Requirements for Name Services¶

To function effectively globally, name services must meet specific criteria:

Global Uniqueness: Use conventions to ensure names are unique, enabling resource sharing.
Scalability: Must handle internet-scale growth (directories grow very fast).
Consistency: Short-term inconsistencies are tolerable, but the system must converge to a consistent state in the long term.
Performance & Availability: Lookup operations must be fast and always available as they are at the heart of distributed apps.
Adaptability: Must handle frequent organizational structure changes.
Fault Isolation: The failure of some servers should not crash the entire system.

Name Spaces & Organization¶

Name Space: The set of all valid names in a specific context (e.g., all valid URLs).
Structure:
- Flat: Random numeric or symbolic identifiers (finite size).
- Hierarchical: Represents position or organizational structure (e.g., UNIX files, Internet domains). Potentially infinite size.
Aliases: Allows a convenient/short name to substitute for a complicated one.
Naming Graph: Represented as a tree with a Single Root, Directory Nodes (branches), and Leaf Nodes (data).

Optimizations¶

To handle massive scale, services use three key techniques:

Partitioning: Data is split by domain; no single server holds all entries.
Replication: Domains usually have multiple name servers to boost availability and performance.
Caching: Servers and clients cache previous lookup results to avoid repeatedly contacting the same authority for the same name.

The Domain Name System (DNS)¶

Overview

A distributed database implemented in a hierarchy of many name servers.
An Application-layer protocol used by hosts and routers to resolve names (Address/Name translation).

Why Distributed (Not Centralized)?

A centralized solution is avoided because of:

Single point of failure.
Massive traffic volume.
Distant database (latency).
Maintenance difficulty.
It doesn't scale!

Architecture Layers¶

The DNS Name Space is partitioned into three layers:

Global Layer: Root and Top-Level Domains (com, edu, gov, etc.).
Administrational Layer: Organizations (sun, yale, acm).
Managerial Layer: Local departments (eng, cs, sales) and specific hosts (robot, index.txt).

Root Name Servers

Contacted by local servers when they cannot resolve a name.
There are 13 clusters of root servers worldwide.
They use Anycast to route requests to the nearest cluster.
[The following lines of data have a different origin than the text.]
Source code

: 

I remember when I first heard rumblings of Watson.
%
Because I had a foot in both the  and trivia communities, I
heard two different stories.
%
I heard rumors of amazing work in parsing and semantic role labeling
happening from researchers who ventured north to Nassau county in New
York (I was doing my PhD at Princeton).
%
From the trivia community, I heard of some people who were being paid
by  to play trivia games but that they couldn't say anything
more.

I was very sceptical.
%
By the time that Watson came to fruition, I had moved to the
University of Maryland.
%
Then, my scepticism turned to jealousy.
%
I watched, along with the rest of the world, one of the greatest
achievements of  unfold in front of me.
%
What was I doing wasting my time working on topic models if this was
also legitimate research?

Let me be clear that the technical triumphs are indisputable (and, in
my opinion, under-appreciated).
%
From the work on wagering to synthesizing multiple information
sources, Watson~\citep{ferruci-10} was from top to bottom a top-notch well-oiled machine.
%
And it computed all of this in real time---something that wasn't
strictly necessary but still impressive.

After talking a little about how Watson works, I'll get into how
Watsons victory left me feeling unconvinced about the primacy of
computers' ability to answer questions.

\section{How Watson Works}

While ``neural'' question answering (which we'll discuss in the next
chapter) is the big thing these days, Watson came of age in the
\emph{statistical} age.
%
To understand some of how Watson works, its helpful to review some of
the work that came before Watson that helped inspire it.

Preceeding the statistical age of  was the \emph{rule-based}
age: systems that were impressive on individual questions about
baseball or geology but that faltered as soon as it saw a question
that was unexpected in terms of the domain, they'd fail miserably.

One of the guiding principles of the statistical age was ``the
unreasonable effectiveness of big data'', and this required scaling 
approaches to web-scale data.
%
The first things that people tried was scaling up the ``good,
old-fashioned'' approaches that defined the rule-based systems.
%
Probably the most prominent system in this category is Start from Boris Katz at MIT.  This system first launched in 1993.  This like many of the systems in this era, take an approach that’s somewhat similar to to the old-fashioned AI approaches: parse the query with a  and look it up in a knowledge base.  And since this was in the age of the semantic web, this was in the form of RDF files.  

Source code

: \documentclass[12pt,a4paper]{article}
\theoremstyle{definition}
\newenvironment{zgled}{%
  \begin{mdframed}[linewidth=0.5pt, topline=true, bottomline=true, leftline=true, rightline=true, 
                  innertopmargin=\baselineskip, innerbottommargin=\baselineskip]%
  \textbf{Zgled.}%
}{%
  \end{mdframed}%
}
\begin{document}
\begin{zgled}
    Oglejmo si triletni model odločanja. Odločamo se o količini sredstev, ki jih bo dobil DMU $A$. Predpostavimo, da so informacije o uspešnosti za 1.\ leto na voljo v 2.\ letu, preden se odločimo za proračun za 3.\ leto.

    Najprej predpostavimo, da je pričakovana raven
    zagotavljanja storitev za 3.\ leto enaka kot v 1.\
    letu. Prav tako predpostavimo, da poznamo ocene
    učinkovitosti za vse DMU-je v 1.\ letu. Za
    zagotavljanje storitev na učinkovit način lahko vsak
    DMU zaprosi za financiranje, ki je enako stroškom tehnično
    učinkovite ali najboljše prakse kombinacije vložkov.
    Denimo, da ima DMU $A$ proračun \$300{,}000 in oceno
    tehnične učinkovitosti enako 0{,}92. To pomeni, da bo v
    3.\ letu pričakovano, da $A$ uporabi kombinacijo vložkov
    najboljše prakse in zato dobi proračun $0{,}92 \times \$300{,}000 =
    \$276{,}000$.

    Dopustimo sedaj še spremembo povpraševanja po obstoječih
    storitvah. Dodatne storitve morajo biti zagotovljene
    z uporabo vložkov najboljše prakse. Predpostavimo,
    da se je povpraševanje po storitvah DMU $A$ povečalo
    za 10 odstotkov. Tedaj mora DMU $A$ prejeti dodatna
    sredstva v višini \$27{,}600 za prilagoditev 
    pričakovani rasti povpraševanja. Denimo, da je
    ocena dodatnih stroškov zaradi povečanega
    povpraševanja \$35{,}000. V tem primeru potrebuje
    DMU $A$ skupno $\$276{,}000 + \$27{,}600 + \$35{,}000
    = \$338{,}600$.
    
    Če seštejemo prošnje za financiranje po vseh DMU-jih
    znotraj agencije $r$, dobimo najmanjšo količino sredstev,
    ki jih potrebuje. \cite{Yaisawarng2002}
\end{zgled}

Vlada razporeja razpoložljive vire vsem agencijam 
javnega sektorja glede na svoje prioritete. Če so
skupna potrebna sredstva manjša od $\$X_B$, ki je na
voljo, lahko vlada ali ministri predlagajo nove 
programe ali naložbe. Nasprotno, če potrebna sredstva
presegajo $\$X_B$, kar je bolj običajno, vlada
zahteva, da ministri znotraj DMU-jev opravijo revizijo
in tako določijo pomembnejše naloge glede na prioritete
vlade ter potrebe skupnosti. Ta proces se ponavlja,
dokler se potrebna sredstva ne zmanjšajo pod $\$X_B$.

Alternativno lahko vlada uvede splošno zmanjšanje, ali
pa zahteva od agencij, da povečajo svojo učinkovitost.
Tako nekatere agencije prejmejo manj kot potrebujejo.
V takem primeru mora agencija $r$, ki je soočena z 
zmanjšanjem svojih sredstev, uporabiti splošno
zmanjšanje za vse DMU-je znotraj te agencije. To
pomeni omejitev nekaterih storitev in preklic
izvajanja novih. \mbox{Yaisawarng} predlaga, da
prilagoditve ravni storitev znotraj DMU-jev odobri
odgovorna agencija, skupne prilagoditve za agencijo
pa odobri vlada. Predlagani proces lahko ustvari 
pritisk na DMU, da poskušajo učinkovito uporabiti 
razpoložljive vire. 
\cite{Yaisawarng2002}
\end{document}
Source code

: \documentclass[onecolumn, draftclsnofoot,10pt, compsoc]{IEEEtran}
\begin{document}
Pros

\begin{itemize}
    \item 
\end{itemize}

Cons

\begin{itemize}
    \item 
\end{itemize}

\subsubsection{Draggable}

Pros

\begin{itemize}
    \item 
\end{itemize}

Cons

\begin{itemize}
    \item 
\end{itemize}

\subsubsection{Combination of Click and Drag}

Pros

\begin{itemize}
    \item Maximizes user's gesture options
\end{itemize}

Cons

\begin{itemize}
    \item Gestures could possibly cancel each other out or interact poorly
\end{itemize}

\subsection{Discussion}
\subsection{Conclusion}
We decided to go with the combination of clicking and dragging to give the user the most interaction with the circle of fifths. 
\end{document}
Name Space Distribution Characteristics

The DNS name space is partitioned into three layers, each with distinct operational characteristics:

Feature	Global Layer (Root/TLD)	Administrational Layer (Org)	Managerial Layer (Dept)
Scale	Worldwide	Organization-wide	Department-wide
Node Count	Few	Many	Vast numbers
Responsiveness	Seconds	Milliseconds	Immediate
Updates	Lazy propagation	Immediate	Immediate
Replicas	Many	None or few	None
Caching	Yes	Yes	Sometimes

Name Resolution Approaches¶

Definition:

The process of translating a name into its related attribute (typically an IP address).

Iterative Resolution:
- The name server replies with the answer if it knows it.
- If it doesn't know, it replies with a referral to another server (e.g., "I don't know, but ask this server").
- The client is responsible for chasing the referrals.
Recursive Resolution:
- The name server takes full responsibility for the name.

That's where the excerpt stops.